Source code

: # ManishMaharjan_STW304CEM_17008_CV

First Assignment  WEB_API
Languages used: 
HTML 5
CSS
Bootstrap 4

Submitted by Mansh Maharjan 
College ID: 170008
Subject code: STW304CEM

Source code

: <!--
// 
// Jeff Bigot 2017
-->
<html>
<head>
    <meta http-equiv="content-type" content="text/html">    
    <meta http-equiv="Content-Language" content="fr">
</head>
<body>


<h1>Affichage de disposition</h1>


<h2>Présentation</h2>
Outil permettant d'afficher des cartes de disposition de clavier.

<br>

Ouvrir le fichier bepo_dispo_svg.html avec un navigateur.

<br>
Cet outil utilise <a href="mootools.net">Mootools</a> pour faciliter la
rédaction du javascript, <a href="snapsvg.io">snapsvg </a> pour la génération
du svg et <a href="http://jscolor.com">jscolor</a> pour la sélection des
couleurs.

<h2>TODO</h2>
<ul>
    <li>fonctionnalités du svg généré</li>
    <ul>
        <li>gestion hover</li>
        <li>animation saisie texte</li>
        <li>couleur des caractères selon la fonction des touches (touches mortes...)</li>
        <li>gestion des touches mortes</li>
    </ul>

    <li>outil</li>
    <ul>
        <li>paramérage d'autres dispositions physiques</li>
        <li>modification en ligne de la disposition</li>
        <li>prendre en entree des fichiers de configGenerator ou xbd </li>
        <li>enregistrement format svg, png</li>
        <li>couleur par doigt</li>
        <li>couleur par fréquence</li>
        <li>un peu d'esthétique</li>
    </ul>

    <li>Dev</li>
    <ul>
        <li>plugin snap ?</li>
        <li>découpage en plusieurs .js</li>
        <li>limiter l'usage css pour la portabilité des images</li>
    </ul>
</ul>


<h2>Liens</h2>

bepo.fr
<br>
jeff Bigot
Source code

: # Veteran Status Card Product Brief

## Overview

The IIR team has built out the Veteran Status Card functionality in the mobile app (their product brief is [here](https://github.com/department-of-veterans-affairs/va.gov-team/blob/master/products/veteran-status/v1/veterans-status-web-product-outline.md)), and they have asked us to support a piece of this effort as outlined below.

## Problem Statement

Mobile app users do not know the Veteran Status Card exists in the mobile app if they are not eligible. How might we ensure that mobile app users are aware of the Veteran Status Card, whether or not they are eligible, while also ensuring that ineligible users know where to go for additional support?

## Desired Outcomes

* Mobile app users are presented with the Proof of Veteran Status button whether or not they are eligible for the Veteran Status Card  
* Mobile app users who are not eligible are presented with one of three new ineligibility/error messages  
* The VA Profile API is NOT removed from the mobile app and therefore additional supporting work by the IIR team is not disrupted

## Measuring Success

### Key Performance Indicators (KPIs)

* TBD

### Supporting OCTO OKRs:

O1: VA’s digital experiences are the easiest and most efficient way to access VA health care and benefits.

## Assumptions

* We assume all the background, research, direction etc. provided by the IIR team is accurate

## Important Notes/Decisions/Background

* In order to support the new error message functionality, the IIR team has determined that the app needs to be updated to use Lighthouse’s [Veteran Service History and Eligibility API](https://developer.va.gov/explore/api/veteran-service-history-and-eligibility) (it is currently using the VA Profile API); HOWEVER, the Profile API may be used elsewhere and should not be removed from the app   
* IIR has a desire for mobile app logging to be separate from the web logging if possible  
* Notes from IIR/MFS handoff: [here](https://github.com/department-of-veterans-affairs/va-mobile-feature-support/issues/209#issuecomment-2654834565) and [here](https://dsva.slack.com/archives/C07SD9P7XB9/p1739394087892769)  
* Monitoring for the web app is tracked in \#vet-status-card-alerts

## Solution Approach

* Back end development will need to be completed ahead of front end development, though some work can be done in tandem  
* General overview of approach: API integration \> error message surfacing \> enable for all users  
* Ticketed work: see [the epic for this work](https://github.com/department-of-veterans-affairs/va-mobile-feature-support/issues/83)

▬▬▬

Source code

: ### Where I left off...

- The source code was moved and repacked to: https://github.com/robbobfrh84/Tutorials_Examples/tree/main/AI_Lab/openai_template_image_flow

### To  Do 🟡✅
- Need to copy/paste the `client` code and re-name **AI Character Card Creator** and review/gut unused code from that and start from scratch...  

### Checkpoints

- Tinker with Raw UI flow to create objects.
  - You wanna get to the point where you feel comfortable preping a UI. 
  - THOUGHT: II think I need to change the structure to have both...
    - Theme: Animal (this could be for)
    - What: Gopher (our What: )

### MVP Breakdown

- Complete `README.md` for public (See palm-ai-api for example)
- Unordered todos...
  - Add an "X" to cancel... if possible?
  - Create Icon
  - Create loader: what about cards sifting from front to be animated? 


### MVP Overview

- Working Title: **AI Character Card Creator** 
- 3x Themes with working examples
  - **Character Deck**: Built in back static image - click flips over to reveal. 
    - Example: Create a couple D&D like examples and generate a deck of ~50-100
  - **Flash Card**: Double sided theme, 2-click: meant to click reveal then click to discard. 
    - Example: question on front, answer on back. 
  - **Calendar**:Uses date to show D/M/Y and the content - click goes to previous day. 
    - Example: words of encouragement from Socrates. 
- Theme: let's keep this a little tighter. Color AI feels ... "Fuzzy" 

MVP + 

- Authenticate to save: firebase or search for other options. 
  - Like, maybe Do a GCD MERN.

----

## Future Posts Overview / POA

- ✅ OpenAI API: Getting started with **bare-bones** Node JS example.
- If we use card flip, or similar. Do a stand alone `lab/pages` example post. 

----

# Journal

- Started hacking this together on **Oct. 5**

▬▬▬

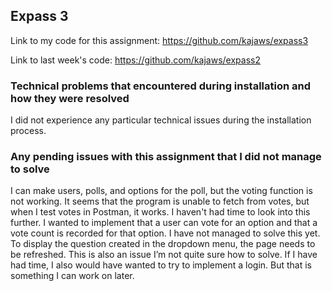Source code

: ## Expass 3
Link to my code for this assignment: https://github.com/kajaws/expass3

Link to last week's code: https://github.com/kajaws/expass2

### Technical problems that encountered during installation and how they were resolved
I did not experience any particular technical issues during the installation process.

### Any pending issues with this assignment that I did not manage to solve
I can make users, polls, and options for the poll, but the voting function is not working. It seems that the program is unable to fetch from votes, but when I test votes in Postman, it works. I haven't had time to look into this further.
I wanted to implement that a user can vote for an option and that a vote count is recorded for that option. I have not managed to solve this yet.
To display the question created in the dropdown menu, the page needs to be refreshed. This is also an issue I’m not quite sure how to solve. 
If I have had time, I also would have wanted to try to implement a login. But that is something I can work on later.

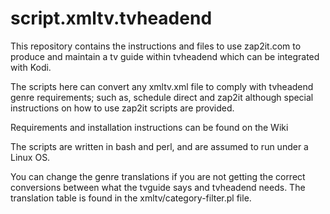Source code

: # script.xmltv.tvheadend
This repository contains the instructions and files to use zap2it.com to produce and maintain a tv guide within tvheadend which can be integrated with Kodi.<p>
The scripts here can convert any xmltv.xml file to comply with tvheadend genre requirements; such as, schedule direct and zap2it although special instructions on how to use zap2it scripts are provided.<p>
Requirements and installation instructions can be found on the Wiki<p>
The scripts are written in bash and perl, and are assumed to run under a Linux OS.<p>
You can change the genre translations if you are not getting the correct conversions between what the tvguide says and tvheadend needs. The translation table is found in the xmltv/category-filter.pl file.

▬▬▬

▶ _Task objective_:
Filter the listing so that only lines holding the word "mortes" remain, and copy those lines.

▶ _Your response_:
        <li>couleur des caractères selon la fonction des touches (touches mortes...)</li>
        <li>gestion des touches mortes</li>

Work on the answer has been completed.